DARMA-tasking / LB-analysis-framework

Analysis framework for exploring, testing, and comparing load balancing strategies
Other
3 stars 1 forks source link

Make output JSON files compatible with vt's OfflineLB #367

Closed nlslatt closed 1 year ago

nlslatt commented 1 year ago

The JSON files output by LBAF will be consumed by vt's LBDataRestartReader and replayed (in terms of object locations) by vt's OfflineLB. There are certain conditions that need to be met by LBAF's output files in order for the files to be acted upon as expected. I'll start with two common use cases before explaining more generally.

An input file containing only phase 0: LBAF should write the input phase 0 data verbatim into the output file, still labeled as phase 0. The phase 1 data written to the output file should contain loads from phase 0 but use the post-LB object locations.

An input file containing phases 0 and 1, where LBAF only load balances on phase 0: LBAF should write the input phase 0 data verbatim into the output file, still labeled as phase 0. The phase 1 data written to the output file should contain loads from the phase 1 inputs but use the post-LB object locations.

For cases where there are more phases of data in the input file, LBAF balances more than one phase, or LBAF starts load balancing not on phase 0:

Does that all sound correct to you @lifflander ?

lifflander commented 1 year ago

Yes, that sounds exactly correct to me

ppebay commented 1 year ago

@nlslatt now that the writer is doing what it's supposed to do per phase, I am getting to the execution logic you described.

However, regarding this requirement:

For cases where there are more phases of data in the input file, LBAF balances more than one phase, or LBAF starts load balancing not on phase 0:

All phases before and including the first one LBAF attempts to load balance should be copied verbatim from the input file into the output file.

I have the following question: the way LBAF is written is that it loads only phases whose IDs are contained in the list (possibly reduced to a singleton) specified by phase_ids in the configuration file. This is for efficiency's sake, especially in large JSON files where only a single phase is to be load-balanced (or a few phases are to be stepped-through -- and not necessarily consecutive ones).

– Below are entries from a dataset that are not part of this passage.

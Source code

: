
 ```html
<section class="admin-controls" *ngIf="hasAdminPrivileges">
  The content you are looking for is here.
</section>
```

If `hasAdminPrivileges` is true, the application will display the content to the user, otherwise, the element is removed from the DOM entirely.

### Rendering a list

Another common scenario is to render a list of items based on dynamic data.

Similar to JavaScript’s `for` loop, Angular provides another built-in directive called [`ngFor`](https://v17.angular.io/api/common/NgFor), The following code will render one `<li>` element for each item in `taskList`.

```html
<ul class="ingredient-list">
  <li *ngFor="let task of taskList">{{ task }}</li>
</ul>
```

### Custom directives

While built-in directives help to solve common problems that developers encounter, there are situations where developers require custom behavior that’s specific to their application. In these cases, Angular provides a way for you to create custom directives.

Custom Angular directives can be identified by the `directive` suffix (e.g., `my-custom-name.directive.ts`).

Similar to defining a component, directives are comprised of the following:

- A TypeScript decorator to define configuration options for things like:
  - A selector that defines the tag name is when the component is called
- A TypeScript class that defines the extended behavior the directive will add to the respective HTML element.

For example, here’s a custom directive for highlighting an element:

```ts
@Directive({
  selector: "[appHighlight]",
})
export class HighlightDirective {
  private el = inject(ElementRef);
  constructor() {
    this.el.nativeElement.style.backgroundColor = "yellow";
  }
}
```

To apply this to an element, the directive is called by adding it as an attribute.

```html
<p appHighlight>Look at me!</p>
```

However, in order to achieve the desired specification above, all phases would have to be read, loaded into LBAF's internal (so they might be outputted later) before phase J, which would be very inefficient in general.

I therefore submit that this modus operandi should be optional, and probably turned off by default. Do you agree?

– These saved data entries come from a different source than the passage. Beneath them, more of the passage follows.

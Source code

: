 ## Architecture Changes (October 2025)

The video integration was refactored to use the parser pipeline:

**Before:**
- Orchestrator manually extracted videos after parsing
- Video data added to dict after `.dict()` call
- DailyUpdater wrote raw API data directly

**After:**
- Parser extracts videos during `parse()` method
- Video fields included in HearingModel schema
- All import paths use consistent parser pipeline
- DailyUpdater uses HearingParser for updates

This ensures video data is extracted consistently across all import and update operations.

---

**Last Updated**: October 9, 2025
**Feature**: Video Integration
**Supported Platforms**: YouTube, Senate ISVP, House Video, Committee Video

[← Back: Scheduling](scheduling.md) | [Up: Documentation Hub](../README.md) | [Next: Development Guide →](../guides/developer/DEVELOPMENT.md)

nlslatt commented 1 year ago

I therefore submit that this modus operandi should be optional, and probably turned off by default. Do you agree?

@ppebay That sounds reasonable.

ppebay commented 1 year ago

More on this @lifflander, @nlslatt

Currently, the JSON schema validator considers this rank entry as valid:

{"type":"LBDatafile","phases":[]}

(this is the case of rank 3 in the synthetic_lb_data example, which indeed has no objects assigned to it).

This is causing problems to support the stated goals of #367, because the empty phase is inconsistent in that it does not have an ID. I would argue that this is inconsistent anyway with the other ranks, e.g. 2:

{"type":"LBDatafile","phases":[{"id":0,"tasks":[{"entity":{"id":8,"home":2,"type":"object","migratable":true},"node":2,"resource":"cpu","time":1.5}],"communications":[{"type":"SendRecv","to":{"type":"object","id":6},"messages":1,"from":{"type":"object","id":8},"bytes":1.5}]}]}

because this gives the impression that rank 3 is in phase-less state.

My proposal would be to modify our schema, in order that in such a case (no tasks assigned to a rank), the JSON file for rank 3 instead contain the following:

{"type":"LBDatafile","phases":[{"id":0,"tasks":[]}]}

If my proposal is accepted, that would probably mean modifying the vt JSON writer, and assuredly the schema validator.

What do you think?

nlslatt commented 1 year ago

@ppebay @lifflander I see the need for a change here. My question is why {"type":"LBDatafile","phases":[{"id":0,"tasks":[]}]} as opposed to {"type":"LBDatafile","phases":[{"id":0}]} or {"type":"LBDatafile","phases":[{"id":0,"tasks":[],"communications":[]}]}?

ppebay commented 1 year ago

@lifflander @nlslatt

Good question, I don't have any strong opinion regarding the answer to it :)

As long as the phase id is in there, I am fine with it.

Maybe the second one is best thanks to its compactness?